Chicken wire and flooded rooms

IN the old days, says Dick Wagner, ``houseboats were traded by a handshake at the end of a wild party.'' No more.

Today, many of the floating homes that fringe the east shore of Seattle's Lake Union are likely to go for $100,000 and up. All of them are hooked to city sewers and other utilities, some have two stories, and their inhabitants range from retirees on tight, fixed incomes to young professionals looking for a trendy, literally on-the-water address.

People come to houseboating in a variety of ways. Mr. Wagner migrated to Seattle from the East Coast in 1959, fresh out of architecture school. The city's setting, particularly its inseparability from the water, fascinated him. He recalls ``prawling'' around the miles of waterfront here. Among the ``unique things'' he found was the houseboat colony, three times as large in the late '50s as its current 450 dwellings. That seemed the essence of Seattle living, and he has called a houseboat home ever since, except for a brief stint on land while his floating residence was being reconditioned.

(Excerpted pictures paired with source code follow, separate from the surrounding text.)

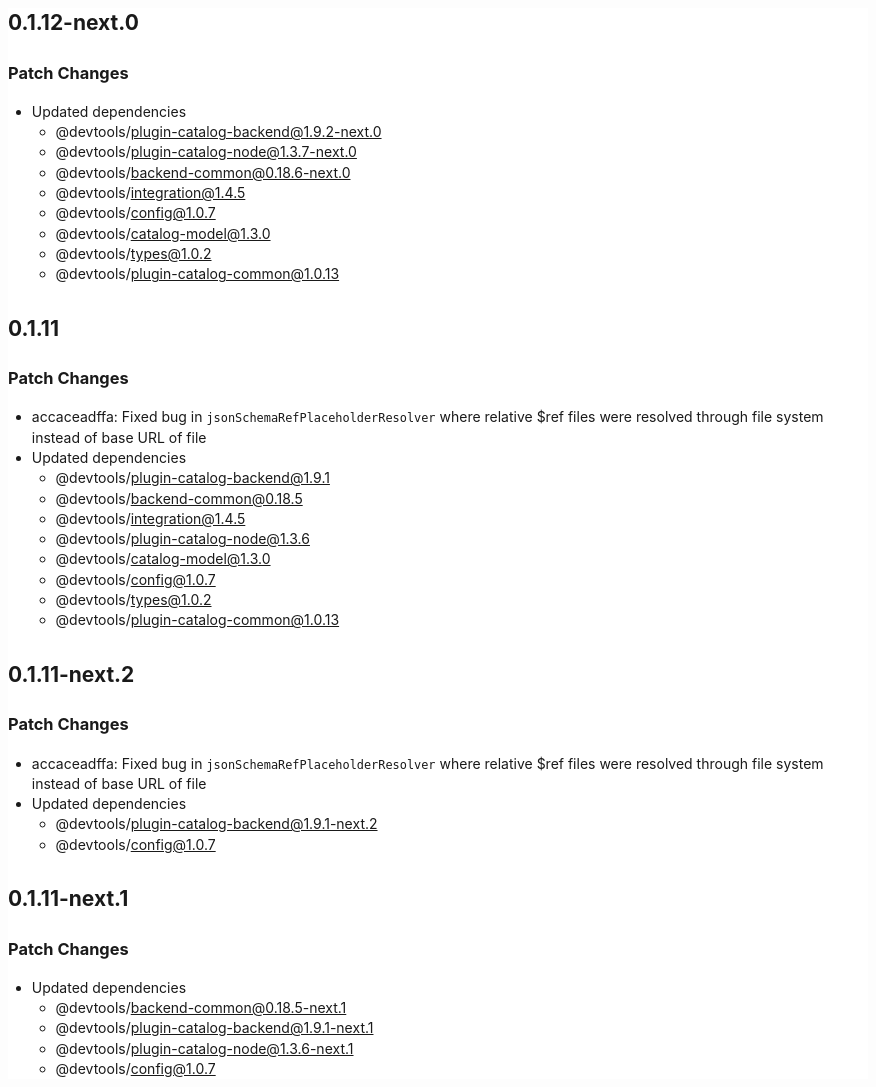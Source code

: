 ## 0.1.12-next.0

### Patch Changes

- Updated dependencies
  - @devtools/plugin-catalog-backend@1.9.2-next.0
  - @devtools/plugin-catalog-node@1.3.7-next.0
  - @devtools/backend-common@0.18.6-next.0
  - @devtools/integration@1.4.5
  - @devtools/config@1.0.7
  - @devtools/catalog-model@1.3.0
  - @devtools/types@1.0.2
  - @devtools/plugin-catalog-common@1.0.13

## 0.1.11

### Patch Changes

- accaceadffa: Fixed bug in `jsonSchemaRefPlaceholderResolver` where relative $ref files were resolved through file system instead of base URL of file
- Updated dependencies
  - @devtools/plugin-catalog-backend@1.9.1
  - @devtools/backend-common@0.18.5
  - @devtools/integration@1.4.5
  - @devtools/plugin-catalog-node@1.3.6
  - @devtools/catalog-model@1.3.0
  - @devtools/config@1.0.7
  - @devtools/types@1.0.2
  - @devtools/plugin-catalog-common@1.0.13

## 0.1.11-next.2

### Patch Changes

- accaceadffa: Fixed bug in `jsonSchemaRefPlaceholderResolver` where relative $ref files were resolved through file system instead of base URL of file
- Updated dependencies
  - @devtools/plugin-catalog-backend@1.9.1-next.2
  - @devtools/config@1.0.7

## 0.1.11-next.1

### Patch Changes

- Updated dependencies
  - @devtools/backend-common@0.18.5-next.1
  - @devtools/plugin-catalog-backend@1.9.1-next.1
  - @devtools/plugin-catalog-node@1.3.6-next.1
  - @devtools/config@1.0.7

``We brought up our kids on a houseboat, my wife and I, and we knew we were breaking a pattern,'' says Wagner, chuckling. For many couples, the arrival of children has meant departure from the houseboat. But after a search of the shore that ended with the recognition that ``nothing on land had the same qualities,'' the Wagners decided ``the kids would adapt to our life style.'' They put up chicken wire around the perimeter of the boat and got ready to ``play it by ear.'' Still, the kids occasionally fell in, admits Wagner.

Watchfulness was called for, as well as very early swimming lessons. Wagner recalls summer evenings sitting in the living room with his wife. A huge ``splash!'' would interrupt their conversation. ``The kids are on the roof again,'' they'd calmly conclude.

Beth Means and her husband, Ken, chose waterborneliving for the most pragmatic of reasons -- it was very affordable. Their vintage 1930 boat already had some 40 years of service behind it, and, like any old house, it harbored some surprises. ``When we moved in, the house began to sink,'' says Mrs. Means with a hearty laugh. ``We'd lived there about a month when we opened the living room door and a big wave poured in.'' Eventually, they had to replace all the old ``stringers,'' the timbers that the floor rests on, as well as the floor itself.

Still, it's a remarkably durable craft, says Means. Her houseboat, like most of the older ones on Lake Union's docks, was built from logs (for flotation) and other lumber scavenged from the lake itself and nearby environs. The materials were minimal, but the workmanship was good, since many of the men were experienced shipbuilders. The dwellings they fashioned looked like a ship's cabin plunked down on a raft.

The Meanses' neighbor, Mary Schroeder, moved into a new, dual-story houseboat with her two daughters a few years ago. ``I fell in love with it,'' she says. Finding adequate space for her family hasn't been easy, she admits. They were used to a large house on land. But they've made do, and theirs is a very comfortable houseboat indeed. If it weren't for an occasional gentle swell off the lake and the lapping of water, you'd think you were in a well-furnished condominium.

But modern, two-story houseboats have their idiosyncrasies, too. ``The tall ones act like a giant sail,'' laughs Means. She and Mrs. Schroeder launch into a quick account of the four times the Schroeders' home came loose from its mooring in heavy weather.

Such vicissitudes aside, few committed houseboaters would opt for life ashore. Mary Schroeder says nothing can match the feeling of peacefulness that comes as you watch a sailboat out your living room window. For Beth Means, it's the feeling of close-knit community, like a ``semi-tribe.''

Houseboating has been a distinctive feature of this city's life since the turn of the century. For decades, explains Wagner, the houseboat colonies were generally viewed as ``a seedy place where lots of things happened.'' Officially, they were illegal. Zoning ordinances reserved the lake's shore for commercial and industrial development. The city, however, usually chose to blink at the infraction, though moves were frequently afoot to ``boot them out,'' says Wagner, a houseboater for two and a half decades now.

In the early '60s, in fact, a large number of houseboats -- particularly those with flagrant zoning violations -- were cleared out as Seattle readied itself for the 1962 World's Fair. Toward the end of that decade, sewer lines were extended to the moorages, which brought another thinning in the number of houseboats. Houseboaters tied to docks whose owners refused to hook them up to the sewers were forced to leave, says Wagner.

In recent years houseboat owners won a court battle to gain protection against arbitrary evictions. Symptomatic of a new, more affluent era for waterborne living, home-improvement loans have become readily available from banks -- something unheard of in the past. Life afloat is ``more secure now by 1,000 percent than ever before,'' exclaims Wagner. But ``constant vigilance'' is needed to hold on to these gains, he adds.